So at 10:00pm Monday night, after 68 hours of prodromal labor, the midwife set me up on an IV to keep my fluids up and prevent dehydration, and broke my water. Before she did, she told me that she’d break my water and then she wanted me to walk for 20-30 minutes to be sure that the baby’s head was properly seated in my cervix. After that, I could get into the tub as I’d been hoping to do for hours. I felt a little bit of despair at this; with the amount of pain I was already feeling, walking seemed impossible. But I agreed; I’d gotten through 68 hours of this, and I’d do whatever I had to do to get this baby born. I had to.

I expected the water breaking to feel like something. A gush, a release of pressure perhaps, an intensifying of the pain of contractions. But it didn’t feel like anything. A lot of water came out, or so she said, but I really didn’t care at that point. After breaking the water sac, Nancy assisted a little in stretching my cervix, and she had me push a few times to help me dilate more and to get Asa’s head properly seated on my cervix. It was incredibly painful to push through those few contractions, but very fruitful: in a matter of five minutes or less, I had dilated to 4cm.

And, to my relief, after breaking my water and having me push, the midwife looked at me and immediately said “Would you like to just get in the tub?”

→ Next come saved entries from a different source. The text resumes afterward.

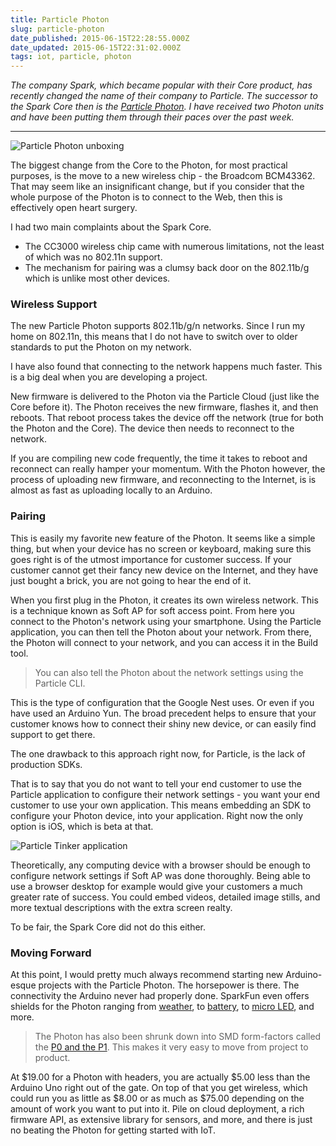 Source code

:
 ```yaml
---
title: Particle Photon
slug: particle-photon
date_published: 2015-06-15T22:28:55.000Z
date_updated: 2015-06-15T22:31:02.000Z
tags: iot, particle, photon
---
```


*The company Spark, which became popular with their Core product, has recently changed the name of their company to Particle.  The successor to the Spark Core then is the [Particle Photon](https://www.particle.io/prototype#photon).  I have received two Photon units and have been putting them through their paces over the past week.*

---

![Particle Photon unboxing](http://images.kevinhoyt.com/particle.photon.unboxing.jpg)

The biggest change from the Core to the Photon, for most practical purposes, is the move to a new wireless chip - the Broadcom BCM43362.  That may seem like an insignificant change, but if you consider that the whole purpose of the Photon is to connect to the Web, then this is effectively open heart surgery.

I had two main complaints about the Spark Core.

- The CC3000 wireless chip came with numerous limitations, not the least of which was no 802.11n support.
- The mechanism for pairing was a clumsy back door on the 802.11b/g  which is unlike most other devices.

### Wireless Support

The new Particle Photon supports 802.11b/g/n networks.  Since I run my home on 802.11n, this means that I do not have to switch over to older standards to put the Photon on my network.

I have also found that connecting to the network happens much faster.  This is a big deal when you are developing a project.

New firmware is delivered to the Photon via the Particle Cloud (just like the Core before it).  The Photon receives the new firmware, flashes it, and then reboots.  That reboot process takes the device off the network (true for both the Photon and the Core).  The device then needs to reconnect to the network.

If you are compiling new code frequently, the time it takes to reboot and reconnect can really hamper your momentum.  With the Photon however, the process of uploading new firmware, and reconnecting to the Internet, is is almost as fast as uploading locally to an Arduino.

### Pairing

This is easily my favorite new feature of the Photon.  It seems like a simple thing, but when your device has no screen or keyboard, making sure this goes right is of the utmost importance for customer success.  If your customer cannot get their fancy new device on the Internet, and they have just bought a brick, you are not going to hear the end of it.

When you first plug in the Photon, it creates its own wireless network.  This is a technique known as Soft AP for soft access point.    From here you connect to the Photon's network using your smartphone.  Using the Particle application, you can then tell the Photon about your network.  From there, the Photon will connect to your network, and you can access it in the Build tool.

> You can also tell the Photon about the network settings using the Particle CLI.

This is the type of configuration that the Google Nest uses.  Or even if you have used an Arduino Yun.  The broad precedent helps to ensure that your customer knows how to connect their shiny new device, or can easily find support to get there.

The one drawback to this approach right now, for Particle, is the lack of production SDKs.

That is to say that you do not want to tell your end customer to use the Particle application to configure their network settings - you want your end customer to use your own application.  This means embedding an SDK to configure your Photon device, into your application.  Right now the only option is iOS, which is beta at that.

![Particle Tinker application](http://images.kevinhoyt.com/particle.tinker.application.png)

Theoretically, any computing device with a browser should be enough to configure network settings if Soft AP was done thoroughly.  Being able to use a browser desktop for example would give your customers a much greater rate of success.  You could embed videos, detailed image stills, and more textual descriptions with the extra screen realty.

To be fair, the Spark Core did not do this either.

### Moving Forward

At this point, I would pretty much always recommend starting new Arduino-esque projects with the Particle Photon.  The horsepower is there.  The connectivity the Arduino never had properly done.  SparkFun even offers shields for the Photon ranging from [weather](https://www.sparkfun.com/products/13630), to [battery](https://www.sparkfun.com/products/13626), to [micro LED](https://www.sparkfun.com/products/13628), and more.

> The Photon has also been shrunk down into SMD form-factors called the [P0 and the P1](https://www.particle.io/prototype#p0-and-p1).  This makes it very easy to move from project to product.

At $19.00 for a Photon with headers, you are actually $5.00 less than the Arduino Uno right out of the gate.  On top of that you get wireless, which could run you as little as $8.00 or as much as $75.00 depending on the amount of work you want to put into it.  Pile on cloud deployment, a rich firmware API, as extensive library for sensors, and more, and there is just no beating the Photon for getting started with IoT.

I answered with a resounding “Yes!”

The rushing of water into the huge jacuzzi tub was the sound of heaven. The only drawback to getting into the tub was that I couldn’t put my left arm in the water due to the IV, but I didn’t really care at that point. That was the hand I used to hold my husband’s hand, anyway. Once I sank into the hot, soothing water, I lost all sense of time. There was only the warmth of the water, the intensity of the contractions, and occasional awareness of my husband. I don’t actually know what he was doing those hours while I labored away, but I was pretty sure he was playing a game on his phone. I remember asking at one point how he was feeling, and asking if he was going to drink the energy drink he’d gotten himself to stay awake.

He answered that he was tired, and that he was waiting to down the energy drink until 3 or 4am, when things should really get going. And I remember thinking “There is no way I can do this that long. God, I have to have this baby soon, I can’t make it another five or six hours.”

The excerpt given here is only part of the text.